Every sales professional has a selling process. The gap between success and failure is this simple question: Who should I talk to about insurance?
Obviously, you could open a phone book and have unlimited prospects, but few seasoned professionals do this. Why? Because they have developed other systematic methods for identifying prospects: direct mail, seminars, referrals, personal contact and so on.
Finding good people to talk to is the name of the game. But once you have a good prospect, what do you say? Suppose you are ready to hold an opening interview. First, you want to make certain you actually have a good prospect.
You want to qualify your prospect before you expend untold emotion and physical energy. This is smart and it sets the top producers apart from the rest of the crowd. Why waste time on the wrong prospects?
The Sales Process
Once you have identified your prospect you need a sales process. I think of it as my “magic box.” The magic box helps me appreciate the value of my organization and my resources. It also gives me the courage to discern which prospects will be the most profitable and makes certain I don’t put the wrong prospects into my selling process.
Most top salespeople will tell you to pre-qualify prospects by doing research before you go to the opening interview. The more you can find out about the prospect, the more likely you are to have a good opening interview.
That’s what a filter does. It helps protect you from time wasted. It gives you an objective way to determine whether your prospect is qualified to become a client.

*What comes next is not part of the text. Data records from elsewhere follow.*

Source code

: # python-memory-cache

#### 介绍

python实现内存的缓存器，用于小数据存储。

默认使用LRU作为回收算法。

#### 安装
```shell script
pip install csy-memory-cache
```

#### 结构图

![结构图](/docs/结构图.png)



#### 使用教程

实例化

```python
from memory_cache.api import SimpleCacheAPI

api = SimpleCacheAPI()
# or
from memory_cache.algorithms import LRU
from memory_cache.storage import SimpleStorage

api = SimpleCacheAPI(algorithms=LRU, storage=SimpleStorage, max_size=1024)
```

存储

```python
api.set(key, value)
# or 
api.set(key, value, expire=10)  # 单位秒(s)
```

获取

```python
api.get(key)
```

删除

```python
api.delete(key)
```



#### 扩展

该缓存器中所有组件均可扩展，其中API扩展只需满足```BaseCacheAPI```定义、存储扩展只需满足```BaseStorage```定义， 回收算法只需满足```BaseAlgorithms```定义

What is this filter? It is an objective criterion you use to determine whether your prospect fits your skill set and your business model.
Now you might say, “This is all about survival. If they walk and talk, I want to sell them.” While survival is a big part of success, there comes a time when you will have to choose between two actions–one having a higher probability than the other of being successful.
From my years of research working with top producers, I have discovered that most top agents successfully close 95% of the cases they work on. Why? Are they better salespeople? Are they more smooth, articulate, better motivators?
I suppose there will always be differences in skill levels, but I have found these high octane agents sell a higher percentage for one primary reason: They are good eliminators. They only work on cases they know they are going to sell. They eliminate the rest before they waste time on them.
I learned many years ago that once you do a fact-finder, you will sell virtually 100% of your cases. But this is only true if prospects are qualified. And to qualify them, you need two filters.
Why? Without two, you’ll waste valuable time and resources. If you let just any prospect into your system, you run the risk of bogging down the process. You have to be discerning.
It is imperative that you profile the kinds of customers you want to develop into long-term clients. You need a business and marketing plan that will get you to your destination. Remember, it is best to do everything “on purpose.”
As you experiment with your filters, you may discover it is hard to turn away a potential prospect. But as time goes by and you develop your “on purpose” thought process, it will be easier to determine who is and who is not a good prospect. The key is having effective criteria.
Bruce Etherington, a Million Dollar Round Table member based in Toronto, Canada, has a criterion I think we all could adopt. He asks himself and his referral sources the following four questions.
Who among the people you know:
o is affluent?
o has integrity and character?
o can make a decision?
o is advancing career-wise?
If you can “load up your wagon,” so to speak, with prospects who fit this profile, you can never make a prospecting mistake. In addition to those four questions, you should ask about referrals’ circumstances. Do they own a business? How many employees do they have? Is it family-held?
This filtering process never changes. Unfortunately, few people take the time to assess the qualities of the potential buyer. As agents, we are so busy trying to be successful (or dealing with our call reluctance) that we easily forget the basics of success.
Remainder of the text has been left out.